En 27 a.C., el gobernante romano Octavio se presentó ante el Senado para dimitir de su cargo. Había ganado una guerra civil, era la única autoridad de esa región del mundo y estaba oficiando de emperador. Sin embargo, sabía que su poder se consideraba sospechoso, así que renunció y juró ser simplemente un oficial público. ¿La respuesta del Senado? Lo honraron otorgándole una corona civil y nombrándolo siervo del pueblo romano. Y también lo llamaron Augusto: el «grande».
Pablo escribió sobre Jesús que se despojó a sí mismo y tomó forma de siervo. Al parecer, Augusto hizo lo mismo. Pero ¿fue realmente así?
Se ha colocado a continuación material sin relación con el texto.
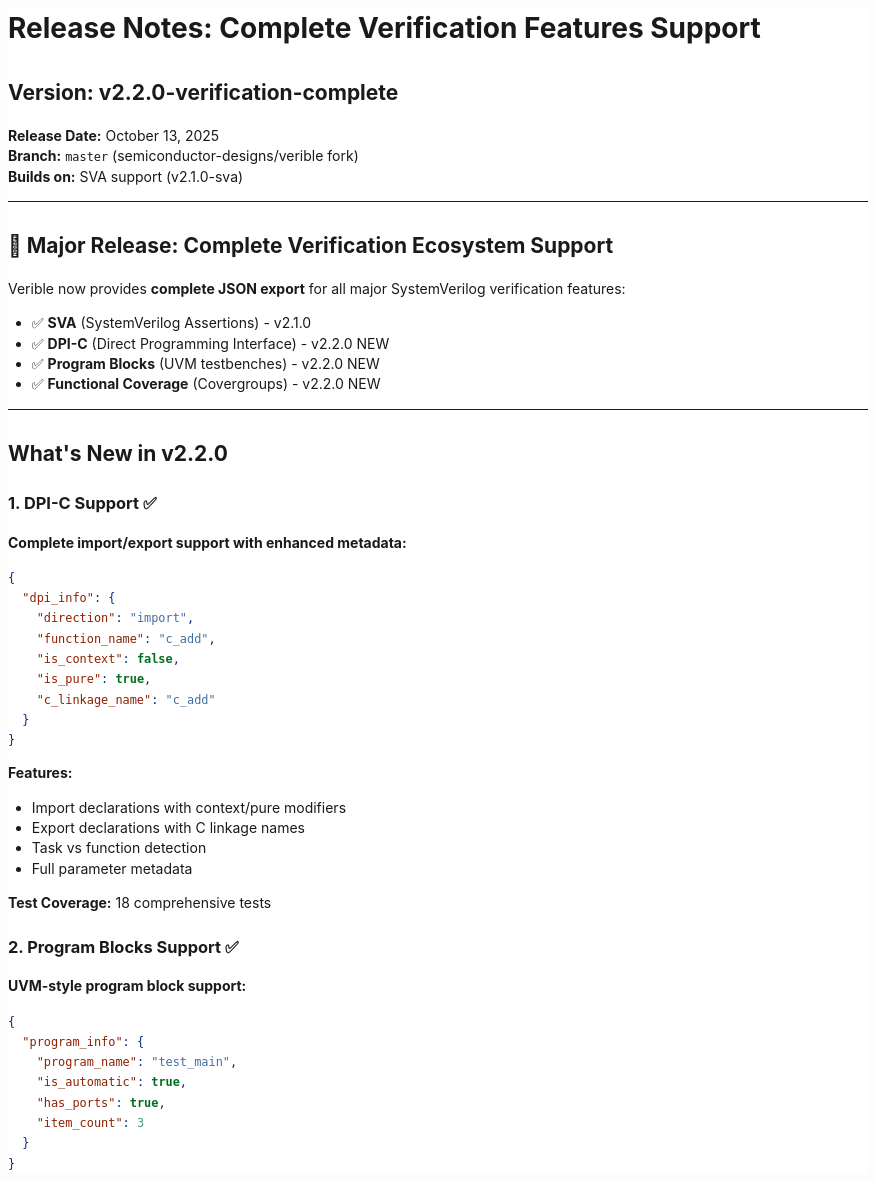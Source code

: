 # Release Notes: Complete Verification Features Support

## Version: v2.2.0-verification-complete

**Release Date:** October 13, 2025  
**Branch:** `master` (semiconductor-designs/verible fork)  
**Builds on:** SVA support (v2.1.0-sva)

---

## 🎉 Major Release: Complete Verification Ecosystem Support

Verible now provides **complete JSON export** for all major SystemVerilog verification features:
- ✅ **SVA** (SystemVerilog Assertions) - v2.1.0
- ✅ **DPI-C** (Direct Programming Interface) - v2.2.0 NEW
- ✅ **Program Blocks** (UVM testbenches) - v2.2.0 NEW
- ✅ **Functional Coverage** (Covergroups) - v2.2.0 NEW

---

## What's New in v2.2.0

### 1. DPI-C Support ✅

**Complete import/export support with enhanced metadata:**

```json
{
  "dpi_info": {
    "direction": "import",
    "function_name": "c_add",
    "is_context": false,
    "is_pure": true,
    "c_linkage_name": "c_add"
  }
}
```

**Features:**
- Import declarations with context/pure modifiers
- Export declarations with C linkage names
- Task vs function detection
- Full parameter metadata

**Test Coverage:** 18 comprehensive tests

### 2. Program Blocks Support ✅

**UVM-style program block support:**

```json
{
  "program_info": {
    "program_name": "test_main",
    "is_automatic": true,
    "has_ports": true,
    "item_count": 3
  }
}
```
En verdad, simuló entregar su poder, pero para beneficio personal. Jesús «se humilló a sí mismo, haciéndose obediente hasta la muerte, y muerte de cruz» (Filipenses 2:8). Morir en una cruz romana era lo peor, y lo más humillante y vergonzoso.
Hoy en día, se considera una virtud ser «líder siervo», como Jesús. La humildad y el servicio no eran virtudes griegas ni romanas. Puesto que Jesús murió en la cruz por nosotros, Él es verdadero Siervo y Salvador.
Jesucristo «se despojó a sí mismo» (v. 7) para que pudiéramos recibir algo en verdad grande: el regalo de la salvación y la vida eterna.